Robots, the gig economy and lifespans raise big questions for taxation
Legislation is struggling to keep up with new world of work, says PwC’s Doone O’Doherty
While employment is almost back to pre-crash levels, the composition of the Irish labour market is entirely changed from 2007.
The number of Irish workers on zero-hours contracts has leaped, as has the number of part-time and temporary staff on low pay, all of which have implications for our tax base, a third of which comes from income.
This was the subject of an address to The Irish Times/PwC Tax Summit by PwC’s Doone O’Doherty, who said the Government needed to keep a close eye on three global trends that were transforming the workplace: technology, the gig economy and lifespan.
She said increased automation, in other words the greater use of robots, had resulted in a widening income gap between the top and the bottom, which had prompted calls for a tax on robots, by Bill Gates of all people, and the adoption of a universal income scheme in Finland and the Netherlands.
The gig economy, as evidenced by the rise of companies such as Uber and Deliveroo, was marked by flexible, temporary working arrangements and/or independent contractors.
From a tax perspective, this throws up two big questions: how do we tax these workers and how do we collect the taxes? “Are Deliveroo couriers or Uber drivers employees or self-employed individuals?

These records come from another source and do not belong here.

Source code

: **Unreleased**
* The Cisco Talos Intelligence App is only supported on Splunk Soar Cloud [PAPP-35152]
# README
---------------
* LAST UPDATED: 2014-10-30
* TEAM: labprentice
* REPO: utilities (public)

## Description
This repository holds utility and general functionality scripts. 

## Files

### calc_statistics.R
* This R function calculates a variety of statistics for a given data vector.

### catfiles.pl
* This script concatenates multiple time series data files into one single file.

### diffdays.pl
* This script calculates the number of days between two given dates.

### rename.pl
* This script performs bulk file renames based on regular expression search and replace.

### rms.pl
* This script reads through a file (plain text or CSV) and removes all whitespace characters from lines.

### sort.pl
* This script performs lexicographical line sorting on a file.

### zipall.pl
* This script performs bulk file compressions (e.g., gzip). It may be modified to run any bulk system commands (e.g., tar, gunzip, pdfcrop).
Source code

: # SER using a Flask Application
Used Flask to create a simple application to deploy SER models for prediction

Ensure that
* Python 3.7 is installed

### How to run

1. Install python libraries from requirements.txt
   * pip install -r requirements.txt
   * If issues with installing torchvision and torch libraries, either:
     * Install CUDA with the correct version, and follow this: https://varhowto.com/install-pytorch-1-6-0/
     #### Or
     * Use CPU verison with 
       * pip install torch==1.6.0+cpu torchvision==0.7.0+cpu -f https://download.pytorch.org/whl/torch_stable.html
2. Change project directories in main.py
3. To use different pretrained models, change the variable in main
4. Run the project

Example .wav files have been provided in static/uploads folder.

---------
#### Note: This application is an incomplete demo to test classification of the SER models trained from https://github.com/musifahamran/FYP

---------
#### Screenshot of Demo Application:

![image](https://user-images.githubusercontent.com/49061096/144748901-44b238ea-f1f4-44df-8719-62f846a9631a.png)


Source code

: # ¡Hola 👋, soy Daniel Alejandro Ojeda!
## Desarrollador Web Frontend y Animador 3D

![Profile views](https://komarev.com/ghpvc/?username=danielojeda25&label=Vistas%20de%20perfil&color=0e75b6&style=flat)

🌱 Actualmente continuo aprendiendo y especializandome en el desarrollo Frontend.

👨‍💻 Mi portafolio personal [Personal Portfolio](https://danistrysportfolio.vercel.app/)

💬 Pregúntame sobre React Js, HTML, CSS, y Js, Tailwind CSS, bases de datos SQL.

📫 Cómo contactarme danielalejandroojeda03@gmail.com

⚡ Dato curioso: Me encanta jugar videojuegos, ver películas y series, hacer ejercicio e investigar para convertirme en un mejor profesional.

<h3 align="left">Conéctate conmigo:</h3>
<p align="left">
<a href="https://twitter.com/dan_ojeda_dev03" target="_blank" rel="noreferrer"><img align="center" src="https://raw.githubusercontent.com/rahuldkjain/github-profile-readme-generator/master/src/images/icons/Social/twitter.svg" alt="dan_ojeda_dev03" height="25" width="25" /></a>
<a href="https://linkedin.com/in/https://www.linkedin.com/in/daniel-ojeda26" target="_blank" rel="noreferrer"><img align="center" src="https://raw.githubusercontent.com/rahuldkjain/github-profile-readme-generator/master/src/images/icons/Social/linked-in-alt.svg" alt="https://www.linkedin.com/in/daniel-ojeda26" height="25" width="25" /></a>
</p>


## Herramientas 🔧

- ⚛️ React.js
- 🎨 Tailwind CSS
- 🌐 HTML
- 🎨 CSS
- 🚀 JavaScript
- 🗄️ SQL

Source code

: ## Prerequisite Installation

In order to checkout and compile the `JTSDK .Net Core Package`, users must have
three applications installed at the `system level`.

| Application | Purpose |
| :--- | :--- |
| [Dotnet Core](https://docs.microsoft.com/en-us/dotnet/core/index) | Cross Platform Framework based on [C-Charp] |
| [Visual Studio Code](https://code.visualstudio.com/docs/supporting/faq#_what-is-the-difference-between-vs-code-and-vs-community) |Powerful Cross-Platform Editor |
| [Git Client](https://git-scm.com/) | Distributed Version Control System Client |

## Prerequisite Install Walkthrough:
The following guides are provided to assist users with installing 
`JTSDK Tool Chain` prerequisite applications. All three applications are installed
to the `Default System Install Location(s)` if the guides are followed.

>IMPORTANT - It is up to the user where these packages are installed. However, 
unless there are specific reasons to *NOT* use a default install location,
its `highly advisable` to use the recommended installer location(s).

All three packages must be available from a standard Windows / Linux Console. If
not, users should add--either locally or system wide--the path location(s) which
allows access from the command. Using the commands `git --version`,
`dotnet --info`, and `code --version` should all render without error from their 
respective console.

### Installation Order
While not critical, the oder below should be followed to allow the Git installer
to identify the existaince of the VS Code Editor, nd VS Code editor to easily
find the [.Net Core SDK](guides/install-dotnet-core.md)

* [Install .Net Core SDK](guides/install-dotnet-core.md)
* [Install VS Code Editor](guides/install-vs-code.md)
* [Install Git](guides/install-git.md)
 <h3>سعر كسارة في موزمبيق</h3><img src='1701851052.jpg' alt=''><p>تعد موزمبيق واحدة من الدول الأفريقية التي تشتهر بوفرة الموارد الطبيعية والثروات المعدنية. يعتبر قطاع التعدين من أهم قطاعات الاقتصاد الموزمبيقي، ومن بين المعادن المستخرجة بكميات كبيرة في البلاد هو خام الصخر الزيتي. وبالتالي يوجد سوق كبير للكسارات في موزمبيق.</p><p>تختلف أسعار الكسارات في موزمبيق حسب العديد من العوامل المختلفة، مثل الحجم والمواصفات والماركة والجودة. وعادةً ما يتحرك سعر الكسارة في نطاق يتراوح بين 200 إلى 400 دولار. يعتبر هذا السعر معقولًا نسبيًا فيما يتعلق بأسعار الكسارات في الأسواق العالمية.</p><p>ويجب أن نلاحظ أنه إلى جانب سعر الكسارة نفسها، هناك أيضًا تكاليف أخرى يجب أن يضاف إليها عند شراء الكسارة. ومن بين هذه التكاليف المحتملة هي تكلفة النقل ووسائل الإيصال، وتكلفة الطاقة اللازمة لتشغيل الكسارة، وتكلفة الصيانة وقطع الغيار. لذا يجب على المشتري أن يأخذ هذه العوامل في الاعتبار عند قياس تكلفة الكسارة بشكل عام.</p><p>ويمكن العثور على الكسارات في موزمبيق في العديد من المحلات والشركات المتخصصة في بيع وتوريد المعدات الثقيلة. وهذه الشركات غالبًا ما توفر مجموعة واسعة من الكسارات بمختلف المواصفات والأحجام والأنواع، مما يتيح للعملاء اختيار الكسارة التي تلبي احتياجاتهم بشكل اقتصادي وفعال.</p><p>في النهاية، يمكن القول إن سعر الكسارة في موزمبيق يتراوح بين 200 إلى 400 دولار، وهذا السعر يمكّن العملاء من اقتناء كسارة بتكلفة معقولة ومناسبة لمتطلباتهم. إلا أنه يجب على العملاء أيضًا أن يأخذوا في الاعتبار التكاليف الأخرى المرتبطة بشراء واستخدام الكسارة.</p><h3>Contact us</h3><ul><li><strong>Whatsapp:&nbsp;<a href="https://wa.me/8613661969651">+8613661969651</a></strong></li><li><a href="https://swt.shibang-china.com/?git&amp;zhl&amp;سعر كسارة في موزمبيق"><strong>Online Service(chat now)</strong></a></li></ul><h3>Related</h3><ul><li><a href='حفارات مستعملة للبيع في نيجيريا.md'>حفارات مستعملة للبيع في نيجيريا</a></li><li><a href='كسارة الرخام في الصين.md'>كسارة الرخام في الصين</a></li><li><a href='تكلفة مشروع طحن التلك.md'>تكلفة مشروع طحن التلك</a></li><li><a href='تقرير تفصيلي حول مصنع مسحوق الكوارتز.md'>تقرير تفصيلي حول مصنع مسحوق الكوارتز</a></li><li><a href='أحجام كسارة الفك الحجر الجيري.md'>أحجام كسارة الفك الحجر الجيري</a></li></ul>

If they’re employees then the employer holds the taxes and pays that to Revenue; if they’re self-employed individuals, then they’re responsible for paying their own taxes and filing their own tax returns.”
Tax systems were grappling to come to terms with these businesses, she said. In Estonia, the tax authorities recently entered into an agreement with Uber, which sees the company file details of the drivers’ incomes to the tax authorities. Last year, this resulted in a six-fold increase in Uber driver income being reported to the Estonian revenue authorities.
“If I was the Minister, I’d be keeping a watching eye on this space. Employment law and tax law are really struggling to keep up with the pace at which the gig economy is run,” she said.
Another theme was the prospect of a 100-year lifespan, something children born today are likely to enjoy, and what this means for retirement, pensions and tax. These are big issues that need big responses.